Single by Rascalz featuring Barrington Levy & K-os

from the album Global Warning
- Released: 2000
- Recorded: 1999
- Genre: Canadian hip hop
- Length: 4:48
- Label: ViK./Figure IV
- Songwriters: Kevin Brereton, Christian Bahamonde, Romeo Jacobs, Barry Patrick Leonard, Barrington Levy, Rebecca Smith, Richard Taylor
- Producer: DJ Kemo

Rascalz singles chronology
| "Sharpshooter" (1999) | "Top of the World" (2000) | "Can't Relate" (2000) |

Barrington Levy singles chronology
| "Tribal Talk" (1991) | "Top of the World" (2000) | "Bad Boyz" (2000) |

K-os singles chronology
| "Rise Like the Sun" (1996) | "Top of the World" (2000) | "Heaven Only Knows" (2002) |

= Top of the World (Rascalz song) =

"Top of the World" is a song by Canadian hip hop group Rascalz, released as the seventh single from their third studio album, Global Warning.
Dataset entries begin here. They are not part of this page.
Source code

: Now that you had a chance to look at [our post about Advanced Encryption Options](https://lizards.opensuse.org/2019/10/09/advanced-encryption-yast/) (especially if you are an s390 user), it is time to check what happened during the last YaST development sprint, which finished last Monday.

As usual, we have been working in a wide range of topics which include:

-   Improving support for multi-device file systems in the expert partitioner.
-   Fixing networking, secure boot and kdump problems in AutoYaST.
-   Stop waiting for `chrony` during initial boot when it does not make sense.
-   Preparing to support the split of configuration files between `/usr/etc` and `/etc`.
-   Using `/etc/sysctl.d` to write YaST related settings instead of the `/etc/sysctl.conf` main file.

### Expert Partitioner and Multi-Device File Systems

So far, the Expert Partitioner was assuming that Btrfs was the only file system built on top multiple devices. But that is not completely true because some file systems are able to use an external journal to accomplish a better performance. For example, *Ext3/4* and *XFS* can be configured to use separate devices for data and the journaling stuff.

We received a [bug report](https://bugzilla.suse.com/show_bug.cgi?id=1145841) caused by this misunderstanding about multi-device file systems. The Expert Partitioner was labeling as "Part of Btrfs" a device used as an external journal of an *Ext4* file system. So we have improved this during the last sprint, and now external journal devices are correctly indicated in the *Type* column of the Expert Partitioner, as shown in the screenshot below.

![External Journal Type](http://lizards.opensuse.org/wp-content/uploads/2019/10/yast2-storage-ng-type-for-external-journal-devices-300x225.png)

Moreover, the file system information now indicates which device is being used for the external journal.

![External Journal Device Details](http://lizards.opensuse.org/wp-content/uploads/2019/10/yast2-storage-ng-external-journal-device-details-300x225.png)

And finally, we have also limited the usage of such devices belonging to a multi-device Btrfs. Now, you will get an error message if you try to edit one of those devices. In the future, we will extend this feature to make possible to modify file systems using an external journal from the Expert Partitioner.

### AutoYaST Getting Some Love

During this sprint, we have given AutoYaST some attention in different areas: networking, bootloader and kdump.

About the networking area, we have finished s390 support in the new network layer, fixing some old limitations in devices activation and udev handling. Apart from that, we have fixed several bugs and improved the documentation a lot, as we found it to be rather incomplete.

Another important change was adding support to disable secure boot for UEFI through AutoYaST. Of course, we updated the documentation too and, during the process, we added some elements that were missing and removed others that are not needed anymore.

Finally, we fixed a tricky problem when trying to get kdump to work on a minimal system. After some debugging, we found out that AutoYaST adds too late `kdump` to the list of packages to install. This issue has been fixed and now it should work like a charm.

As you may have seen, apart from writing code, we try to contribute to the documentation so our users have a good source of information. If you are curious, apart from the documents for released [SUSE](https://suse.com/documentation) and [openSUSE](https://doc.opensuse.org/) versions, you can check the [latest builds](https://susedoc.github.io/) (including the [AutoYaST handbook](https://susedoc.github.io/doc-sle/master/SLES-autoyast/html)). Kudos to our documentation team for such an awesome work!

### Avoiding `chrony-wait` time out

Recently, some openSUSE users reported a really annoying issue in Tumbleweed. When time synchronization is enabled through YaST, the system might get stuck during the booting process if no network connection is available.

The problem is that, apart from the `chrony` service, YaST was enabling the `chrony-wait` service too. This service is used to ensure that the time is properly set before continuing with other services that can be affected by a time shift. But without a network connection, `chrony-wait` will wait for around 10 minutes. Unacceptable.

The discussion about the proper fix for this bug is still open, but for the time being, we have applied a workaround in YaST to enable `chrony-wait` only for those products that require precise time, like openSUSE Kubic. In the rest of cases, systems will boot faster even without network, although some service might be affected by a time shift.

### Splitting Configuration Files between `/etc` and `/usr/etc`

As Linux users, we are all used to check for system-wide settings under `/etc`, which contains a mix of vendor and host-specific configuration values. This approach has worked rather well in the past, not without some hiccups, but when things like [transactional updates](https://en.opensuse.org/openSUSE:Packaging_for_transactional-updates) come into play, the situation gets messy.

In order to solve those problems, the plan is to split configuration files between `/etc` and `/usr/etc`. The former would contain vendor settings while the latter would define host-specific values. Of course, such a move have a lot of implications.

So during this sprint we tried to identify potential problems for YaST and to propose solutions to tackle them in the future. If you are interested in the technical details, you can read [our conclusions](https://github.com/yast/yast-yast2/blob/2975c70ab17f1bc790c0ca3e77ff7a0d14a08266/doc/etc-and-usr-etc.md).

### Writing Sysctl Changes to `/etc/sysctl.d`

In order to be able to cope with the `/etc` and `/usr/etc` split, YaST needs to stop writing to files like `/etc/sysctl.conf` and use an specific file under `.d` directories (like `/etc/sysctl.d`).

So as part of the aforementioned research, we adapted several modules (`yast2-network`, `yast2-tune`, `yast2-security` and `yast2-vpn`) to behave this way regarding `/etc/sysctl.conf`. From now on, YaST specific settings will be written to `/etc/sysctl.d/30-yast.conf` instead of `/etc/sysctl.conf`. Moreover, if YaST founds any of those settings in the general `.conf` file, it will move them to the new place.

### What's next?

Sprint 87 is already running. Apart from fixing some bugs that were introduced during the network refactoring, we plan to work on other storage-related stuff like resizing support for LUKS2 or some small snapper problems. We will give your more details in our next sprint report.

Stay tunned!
The song features fellow Canadian rapper K-os and Jamaican singer Barrington Levy, who sings the chorus. The song appears on MuchMusic's compilation album, MuchDance 2001. It remains one of the group's most popular songs. In 2010, the song was sampled by Selah Sue on the title track of her 2010 EP, Raggamuffin.

==Music video==
The music video for "Top of the World" was filmed in Vancouver. The video features the group with Levy and K-os around several areas of the city.

The video reached #1 on MuchMusic Countdown for the week of July 28, 2000.